● **WORK REQUIRED**
A single number is required: how many lines in the data below contain "detokenize".

(DATA FOR THIS TASK)

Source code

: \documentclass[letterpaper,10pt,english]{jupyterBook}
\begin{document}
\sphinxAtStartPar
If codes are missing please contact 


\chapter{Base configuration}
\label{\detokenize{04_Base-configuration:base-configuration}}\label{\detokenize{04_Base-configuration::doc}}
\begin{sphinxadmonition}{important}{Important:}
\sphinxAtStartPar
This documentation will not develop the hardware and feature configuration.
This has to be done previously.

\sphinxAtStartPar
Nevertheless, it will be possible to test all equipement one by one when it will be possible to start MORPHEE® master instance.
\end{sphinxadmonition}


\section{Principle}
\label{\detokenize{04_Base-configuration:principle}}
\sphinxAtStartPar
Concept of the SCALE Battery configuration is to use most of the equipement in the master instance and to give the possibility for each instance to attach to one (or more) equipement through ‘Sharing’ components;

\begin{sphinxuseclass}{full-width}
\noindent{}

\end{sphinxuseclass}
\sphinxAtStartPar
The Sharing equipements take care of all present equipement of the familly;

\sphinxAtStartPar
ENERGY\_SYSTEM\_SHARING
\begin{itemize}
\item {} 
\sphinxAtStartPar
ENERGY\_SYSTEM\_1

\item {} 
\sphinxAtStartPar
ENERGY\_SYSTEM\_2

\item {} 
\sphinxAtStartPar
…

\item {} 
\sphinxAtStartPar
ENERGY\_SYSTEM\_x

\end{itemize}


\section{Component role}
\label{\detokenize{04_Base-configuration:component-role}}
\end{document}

(End DATA FOR THIS TASK)
(DATA FOR THIS TASK)

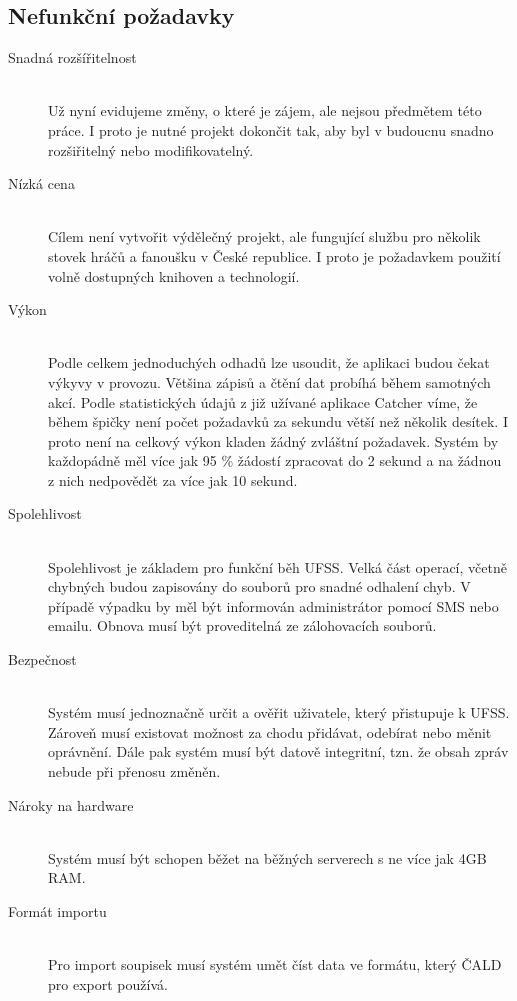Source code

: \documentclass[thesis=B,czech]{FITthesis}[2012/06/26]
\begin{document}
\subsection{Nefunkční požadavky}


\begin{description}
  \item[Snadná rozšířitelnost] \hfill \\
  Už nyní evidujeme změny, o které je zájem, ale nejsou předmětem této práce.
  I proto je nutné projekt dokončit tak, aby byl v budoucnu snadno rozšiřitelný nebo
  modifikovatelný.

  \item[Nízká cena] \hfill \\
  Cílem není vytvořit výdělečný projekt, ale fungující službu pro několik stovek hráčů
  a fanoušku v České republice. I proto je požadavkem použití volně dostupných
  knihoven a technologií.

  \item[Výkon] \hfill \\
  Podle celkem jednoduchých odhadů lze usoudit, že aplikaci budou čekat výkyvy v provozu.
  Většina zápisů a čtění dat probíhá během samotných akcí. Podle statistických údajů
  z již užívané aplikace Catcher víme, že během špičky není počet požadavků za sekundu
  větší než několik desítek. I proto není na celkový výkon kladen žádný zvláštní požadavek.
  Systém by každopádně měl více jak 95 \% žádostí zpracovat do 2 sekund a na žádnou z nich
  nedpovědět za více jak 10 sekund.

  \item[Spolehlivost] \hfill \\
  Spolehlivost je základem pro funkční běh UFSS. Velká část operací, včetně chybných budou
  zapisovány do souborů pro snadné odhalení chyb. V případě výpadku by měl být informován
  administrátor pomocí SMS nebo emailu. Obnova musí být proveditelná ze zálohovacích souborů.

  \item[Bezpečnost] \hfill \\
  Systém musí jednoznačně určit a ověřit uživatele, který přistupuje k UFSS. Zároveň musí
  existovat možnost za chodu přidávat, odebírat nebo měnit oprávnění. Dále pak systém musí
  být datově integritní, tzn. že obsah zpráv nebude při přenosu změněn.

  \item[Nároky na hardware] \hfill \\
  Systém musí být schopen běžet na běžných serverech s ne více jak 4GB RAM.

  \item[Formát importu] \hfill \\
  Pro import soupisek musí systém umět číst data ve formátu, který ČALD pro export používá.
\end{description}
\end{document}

(End DATA FOR THIS TASK)
(DATA FOR THIS TASK)

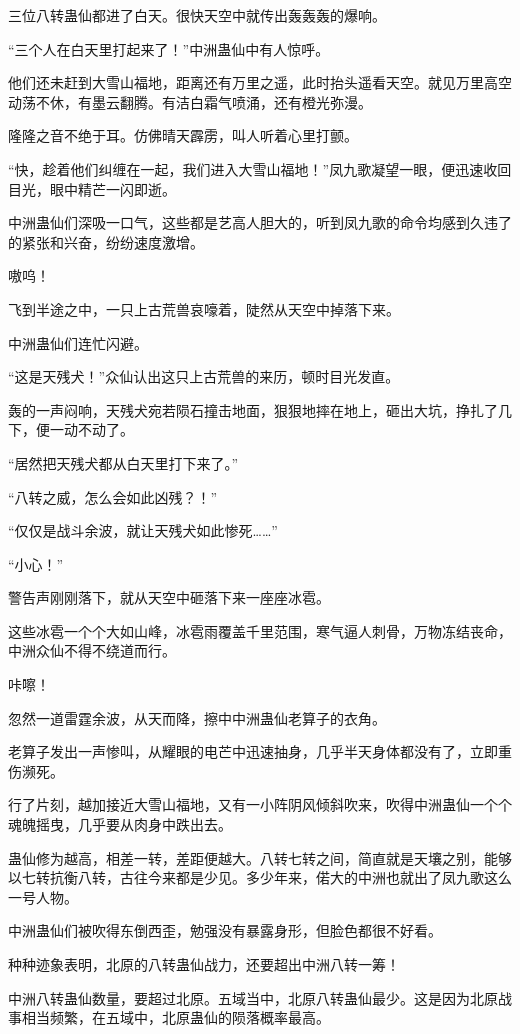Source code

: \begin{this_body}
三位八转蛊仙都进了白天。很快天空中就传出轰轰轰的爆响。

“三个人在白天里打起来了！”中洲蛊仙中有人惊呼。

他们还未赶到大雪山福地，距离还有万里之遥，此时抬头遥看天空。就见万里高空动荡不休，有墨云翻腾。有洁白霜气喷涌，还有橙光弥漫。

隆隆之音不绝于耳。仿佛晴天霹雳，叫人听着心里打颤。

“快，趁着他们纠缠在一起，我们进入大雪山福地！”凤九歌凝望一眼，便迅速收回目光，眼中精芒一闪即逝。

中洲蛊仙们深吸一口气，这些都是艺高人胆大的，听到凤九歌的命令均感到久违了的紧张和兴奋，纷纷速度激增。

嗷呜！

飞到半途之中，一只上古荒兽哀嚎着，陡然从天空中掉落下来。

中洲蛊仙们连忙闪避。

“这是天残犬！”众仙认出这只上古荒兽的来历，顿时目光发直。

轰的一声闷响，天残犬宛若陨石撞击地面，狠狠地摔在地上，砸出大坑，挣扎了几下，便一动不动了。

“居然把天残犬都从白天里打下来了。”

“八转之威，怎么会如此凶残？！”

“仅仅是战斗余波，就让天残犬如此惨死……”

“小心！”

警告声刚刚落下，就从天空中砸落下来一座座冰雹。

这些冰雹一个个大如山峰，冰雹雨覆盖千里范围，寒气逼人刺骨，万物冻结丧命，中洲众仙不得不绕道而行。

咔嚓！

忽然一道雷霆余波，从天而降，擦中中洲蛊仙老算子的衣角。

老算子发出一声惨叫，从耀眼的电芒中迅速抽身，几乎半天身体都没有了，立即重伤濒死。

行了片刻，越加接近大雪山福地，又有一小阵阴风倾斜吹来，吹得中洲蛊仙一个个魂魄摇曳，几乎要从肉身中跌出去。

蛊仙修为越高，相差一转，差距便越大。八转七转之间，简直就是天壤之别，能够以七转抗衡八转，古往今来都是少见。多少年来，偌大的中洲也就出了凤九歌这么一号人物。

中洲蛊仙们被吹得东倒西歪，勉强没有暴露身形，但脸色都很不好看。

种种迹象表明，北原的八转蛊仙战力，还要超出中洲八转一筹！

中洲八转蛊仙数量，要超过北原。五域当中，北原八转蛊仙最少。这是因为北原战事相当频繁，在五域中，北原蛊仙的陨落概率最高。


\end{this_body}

(End DATA FOR THIS TASK)

● **REPLY**
3